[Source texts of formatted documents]

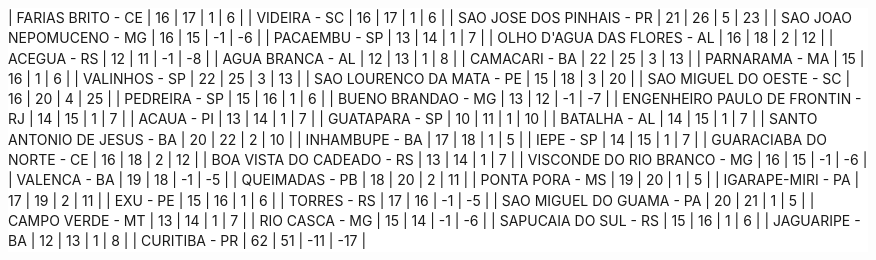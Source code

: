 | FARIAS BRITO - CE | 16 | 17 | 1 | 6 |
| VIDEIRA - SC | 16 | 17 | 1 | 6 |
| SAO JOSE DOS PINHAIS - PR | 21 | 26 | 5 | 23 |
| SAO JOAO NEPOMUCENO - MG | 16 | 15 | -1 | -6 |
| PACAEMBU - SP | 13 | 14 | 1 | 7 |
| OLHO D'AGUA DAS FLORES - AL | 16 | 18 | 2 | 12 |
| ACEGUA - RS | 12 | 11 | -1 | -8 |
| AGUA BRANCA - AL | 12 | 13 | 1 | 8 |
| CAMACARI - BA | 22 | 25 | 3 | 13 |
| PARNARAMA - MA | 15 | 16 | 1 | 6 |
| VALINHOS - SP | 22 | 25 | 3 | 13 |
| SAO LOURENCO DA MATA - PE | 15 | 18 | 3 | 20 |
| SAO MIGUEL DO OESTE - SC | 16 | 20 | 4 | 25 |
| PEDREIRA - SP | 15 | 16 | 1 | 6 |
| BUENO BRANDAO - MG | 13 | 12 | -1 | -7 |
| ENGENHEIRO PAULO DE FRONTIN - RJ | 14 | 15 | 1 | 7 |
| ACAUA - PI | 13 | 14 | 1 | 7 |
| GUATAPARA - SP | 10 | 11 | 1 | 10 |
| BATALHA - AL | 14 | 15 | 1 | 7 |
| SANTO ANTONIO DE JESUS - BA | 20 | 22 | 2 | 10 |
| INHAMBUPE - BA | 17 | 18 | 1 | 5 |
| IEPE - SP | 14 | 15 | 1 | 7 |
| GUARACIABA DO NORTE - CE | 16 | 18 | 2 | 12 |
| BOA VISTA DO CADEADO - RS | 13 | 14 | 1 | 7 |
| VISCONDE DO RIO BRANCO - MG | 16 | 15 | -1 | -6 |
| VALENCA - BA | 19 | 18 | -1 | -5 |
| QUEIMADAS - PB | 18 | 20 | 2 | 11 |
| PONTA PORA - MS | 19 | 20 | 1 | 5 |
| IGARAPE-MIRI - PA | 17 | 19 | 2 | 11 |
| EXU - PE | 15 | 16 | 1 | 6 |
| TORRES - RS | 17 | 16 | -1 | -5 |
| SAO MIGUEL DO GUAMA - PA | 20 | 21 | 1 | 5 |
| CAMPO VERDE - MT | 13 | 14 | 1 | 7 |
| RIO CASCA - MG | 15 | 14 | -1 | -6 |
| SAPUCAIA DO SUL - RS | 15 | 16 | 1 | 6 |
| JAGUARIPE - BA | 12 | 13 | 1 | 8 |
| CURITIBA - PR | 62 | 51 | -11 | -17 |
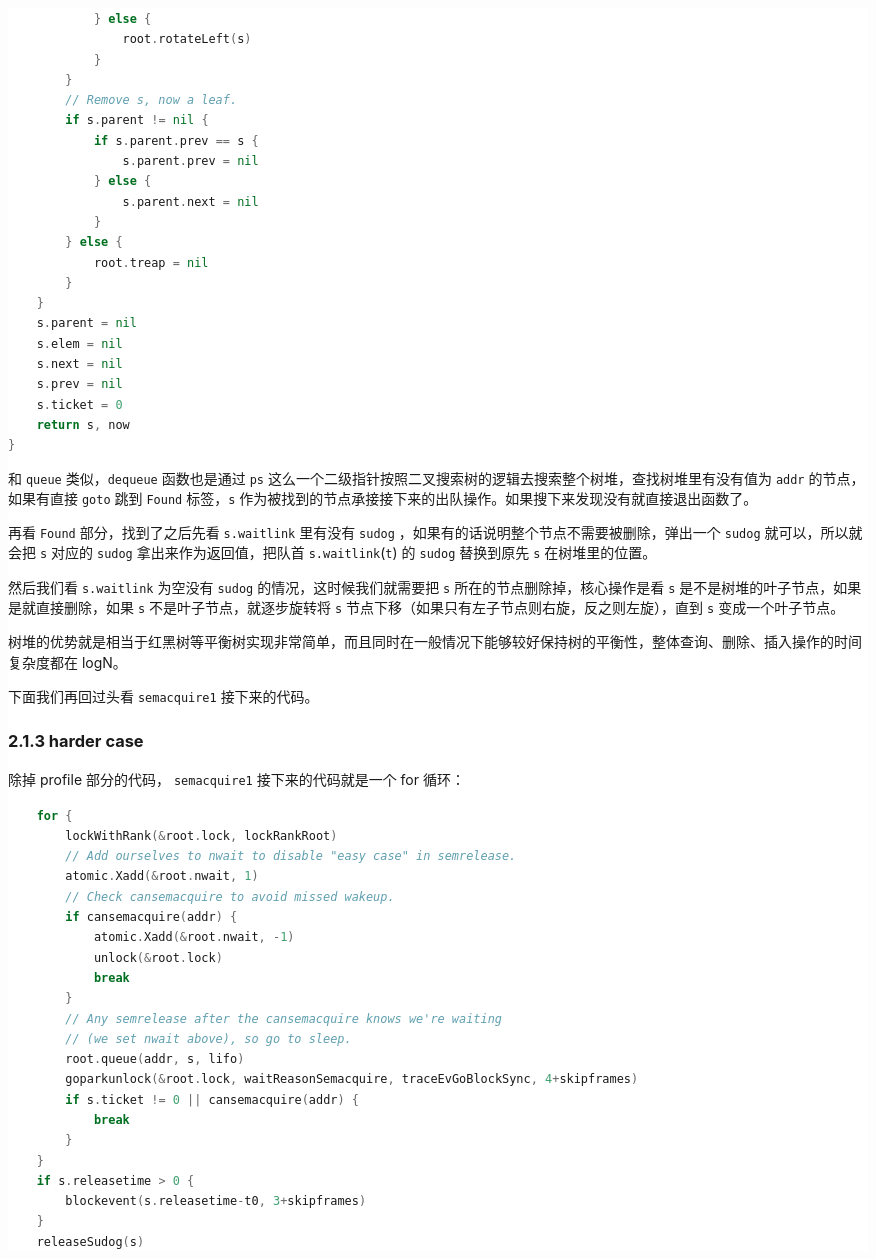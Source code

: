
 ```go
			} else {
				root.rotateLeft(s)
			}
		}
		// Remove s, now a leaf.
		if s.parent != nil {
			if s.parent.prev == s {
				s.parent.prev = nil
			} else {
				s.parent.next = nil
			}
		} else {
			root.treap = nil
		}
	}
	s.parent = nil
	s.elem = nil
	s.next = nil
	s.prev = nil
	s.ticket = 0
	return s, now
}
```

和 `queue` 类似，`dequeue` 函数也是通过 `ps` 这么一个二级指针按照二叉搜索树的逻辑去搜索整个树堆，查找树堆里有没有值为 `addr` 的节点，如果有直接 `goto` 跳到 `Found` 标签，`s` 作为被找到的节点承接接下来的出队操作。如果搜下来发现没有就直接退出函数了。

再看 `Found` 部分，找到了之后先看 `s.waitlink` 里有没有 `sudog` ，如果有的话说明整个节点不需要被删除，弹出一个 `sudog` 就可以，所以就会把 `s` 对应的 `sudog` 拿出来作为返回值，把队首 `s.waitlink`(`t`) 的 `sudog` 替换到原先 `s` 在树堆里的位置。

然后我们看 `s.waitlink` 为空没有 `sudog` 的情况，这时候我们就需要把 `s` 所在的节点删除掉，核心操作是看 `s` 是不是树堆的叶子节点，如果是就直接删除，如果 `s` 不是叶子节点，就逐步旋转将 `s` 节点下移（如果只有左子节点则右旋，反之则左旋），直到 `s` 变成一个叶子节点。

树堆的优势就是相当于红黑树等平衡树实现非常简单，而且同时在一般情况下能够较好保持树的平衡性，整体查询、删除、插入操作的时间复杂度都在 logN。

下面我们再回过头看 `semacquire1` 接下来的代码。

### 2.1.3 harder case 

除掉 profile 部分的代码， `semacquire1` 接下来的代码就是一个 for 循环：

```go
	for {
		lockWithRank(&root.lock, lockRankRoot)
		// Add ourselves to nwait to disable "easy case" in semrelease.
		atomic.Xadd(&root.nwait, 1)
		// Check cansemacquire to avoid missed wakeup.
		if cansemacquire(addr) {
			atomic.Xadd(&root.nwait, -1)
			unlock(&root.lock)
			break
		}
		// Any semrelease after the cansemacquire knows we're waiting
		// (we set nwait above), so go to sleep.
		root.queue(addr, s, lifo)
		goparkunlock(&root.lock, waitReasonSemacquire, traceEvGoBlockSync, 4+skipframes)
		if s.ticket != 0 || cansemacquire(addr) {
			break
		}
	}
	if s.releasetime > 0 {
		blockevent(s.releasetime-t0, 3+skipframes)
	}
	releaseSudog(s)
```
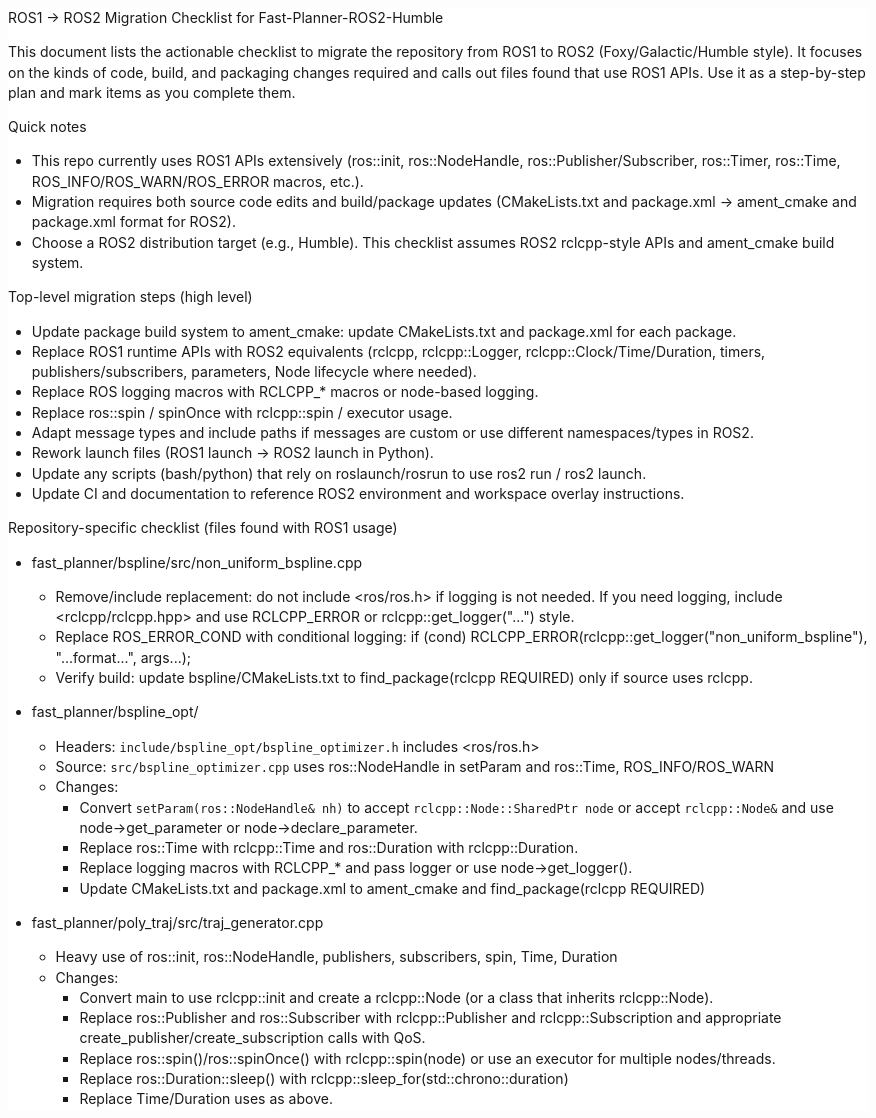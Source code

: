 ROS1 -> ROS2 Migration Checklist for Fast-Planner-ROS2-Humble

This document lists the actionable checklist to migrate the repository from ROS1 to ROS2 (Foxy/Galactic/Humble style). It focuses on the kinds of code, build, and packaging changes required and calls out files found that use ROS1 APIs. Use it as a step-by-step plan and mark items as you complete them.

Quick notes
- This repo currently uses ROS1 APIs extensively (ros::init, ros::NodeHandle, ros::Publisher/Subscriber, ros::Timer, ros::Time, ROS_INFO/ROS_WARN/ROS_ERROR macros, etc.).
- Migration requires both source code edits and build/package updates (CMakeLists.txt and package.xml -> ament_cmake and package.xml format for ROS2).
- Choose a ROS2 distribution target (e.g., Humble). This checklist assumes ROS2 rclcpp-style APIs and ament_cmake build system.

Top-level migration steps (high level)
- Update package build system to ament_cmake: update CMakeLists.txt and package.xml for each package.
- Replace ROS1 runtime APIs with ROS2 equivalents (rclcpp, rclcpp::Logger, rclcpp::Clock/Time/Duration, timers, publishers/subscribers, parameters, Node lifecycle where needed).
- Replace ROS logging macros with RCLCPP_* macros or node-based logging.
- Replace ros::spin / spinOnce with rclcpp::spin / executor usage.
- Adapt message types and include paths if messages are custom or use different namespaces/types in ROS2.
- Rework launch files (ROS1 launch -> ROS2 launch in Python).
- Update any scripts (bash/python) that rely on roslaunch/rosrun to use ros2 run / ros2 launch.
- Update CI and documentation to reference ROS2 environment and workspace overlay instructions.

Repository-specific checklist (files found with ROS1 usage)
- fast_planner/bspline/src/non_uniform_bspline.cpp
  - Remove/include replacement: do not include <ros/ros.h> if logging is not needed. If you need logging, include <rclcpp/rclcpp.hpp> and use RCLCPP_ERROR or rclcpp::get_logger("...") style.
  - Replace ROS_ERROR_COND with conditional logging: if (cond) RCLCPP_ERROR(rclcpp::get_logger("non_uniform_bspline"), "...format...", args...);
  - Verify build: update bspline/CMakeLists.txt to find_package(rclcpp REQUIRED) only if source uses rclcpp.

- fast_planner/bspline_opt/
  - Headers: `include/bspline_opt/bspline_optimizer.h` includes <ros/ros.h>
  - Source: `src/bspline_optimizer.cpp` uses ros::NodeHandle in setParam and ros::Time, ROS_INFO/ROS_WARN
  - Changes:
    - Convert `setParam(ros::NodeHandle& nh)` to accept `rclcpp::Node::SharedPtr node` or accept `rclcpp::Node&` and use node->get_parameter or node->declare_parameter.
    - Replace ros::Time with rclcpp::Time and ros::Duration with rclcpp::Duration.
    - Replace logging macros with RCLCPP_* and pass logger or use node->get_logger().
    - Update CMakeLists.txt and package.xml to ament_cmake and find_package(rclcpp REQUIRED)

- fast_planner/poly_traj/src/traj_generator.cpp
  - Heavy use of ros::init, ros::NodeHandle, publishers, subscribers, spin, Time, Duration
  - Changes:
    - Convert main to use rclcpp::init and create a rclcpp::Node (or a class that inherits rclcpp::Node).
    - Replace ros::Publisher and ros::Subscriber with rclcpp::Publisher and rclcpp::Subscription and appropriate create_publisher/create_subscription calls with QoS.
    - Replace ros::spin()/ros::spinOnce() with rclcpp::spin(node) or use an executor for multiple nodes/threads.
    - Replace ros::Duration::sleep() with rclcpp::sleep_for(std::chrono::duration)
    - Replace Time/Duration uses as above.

Exercise:
Above are the records. Copy the lines beginning at the one that has "- Update package" and ending with the one that has "- Convert main", unchanged.

Response for this exercise:
- Update package build system to ament_cmake: update CMakeLists.txt and package.xml for each package.
- Replace ROS1 runtime APIs with ROS2 equivalents (rclcpp, rclcpp::Logger, rclcpp::Clock/Time/Duration, timers, publishers/subscribers, parameters, Node lifecycle where needed).
- Replace ROS logging macros with RCLCPP_* macros or node-based logging.
- Replace ros::spin / spinOnce with rclcpp::spin / executor usage.
- Adapt message types and include paths if messages are custom or use different namespaces/types in ROS2.
- Rework launch files (ROS1 launch -> ROS2 launch in Python).
- Update any scripts (bash/python) that rely on roslaunch/rosrun to use ros2 run / ros2 launch.
- Update CI and documentation to reference ROS2 environment and workspace overlay instructions.

Repository-specific checklist (files found with ROS1 usage)
- fast_planner/bspline/src/non_uniform_bspline.cpp
  - Remove/include replacement: do not include <ros/ros.h> if logging is not needed. If you need logging, include <rclcpp/rclcpp.hpp> and use RCLCPP_ERROR or rclcpp::get_logger("...") style.
  - Replace ROS_ERROR_COND with conditional logging: if (cond) RCLCPP_ERROR(rclcpp::get_logger("non_uniform_bspline"), "...format...", args...);
  - Verify build: update bspline/CMakeLists.txt to find_package(rclcpp REQUIRED) only if source uses rclcpp.

- fast_planner/bspline_opt/
  - Headers: `include/bspline_opt/bspline_optimizer.h` includes <ros/ros.h>
  - Source: `src/bspline_optimizer.cpp` uses ros::NodeHandle in setParam and ros::Time, ROS_INFO/ROS_WARN
  - Changes:
    - Convert `setParam(ros::NodeHandle& nh)` to accept `rclcpp::Node::SharedPtr node` or accept `rclcpp::Node&` and use node->get_parameter or node->declare_parameter.
    - Replace ros::Time with rclcpp::Time and ros::Duration with rclcpp::Duration.
    - Replace logging macros with RCLCPP_* and pass logger or use node->get_logger().
    - Update CMakeLists.txt and package.xml to ament_cmake and find_package(rclcpp REQUIRED)

- fast_planner/poly_traj/src/traj_generator.cpp
  - Heavy use of ros::init, ros::NodeHandle, publishers, subscribers, spin, Time, Duration
  - Changes:
    - Convert main to use rclcpp::init and create a rclcpp::Node (or a class that inherits rclcpp::Node).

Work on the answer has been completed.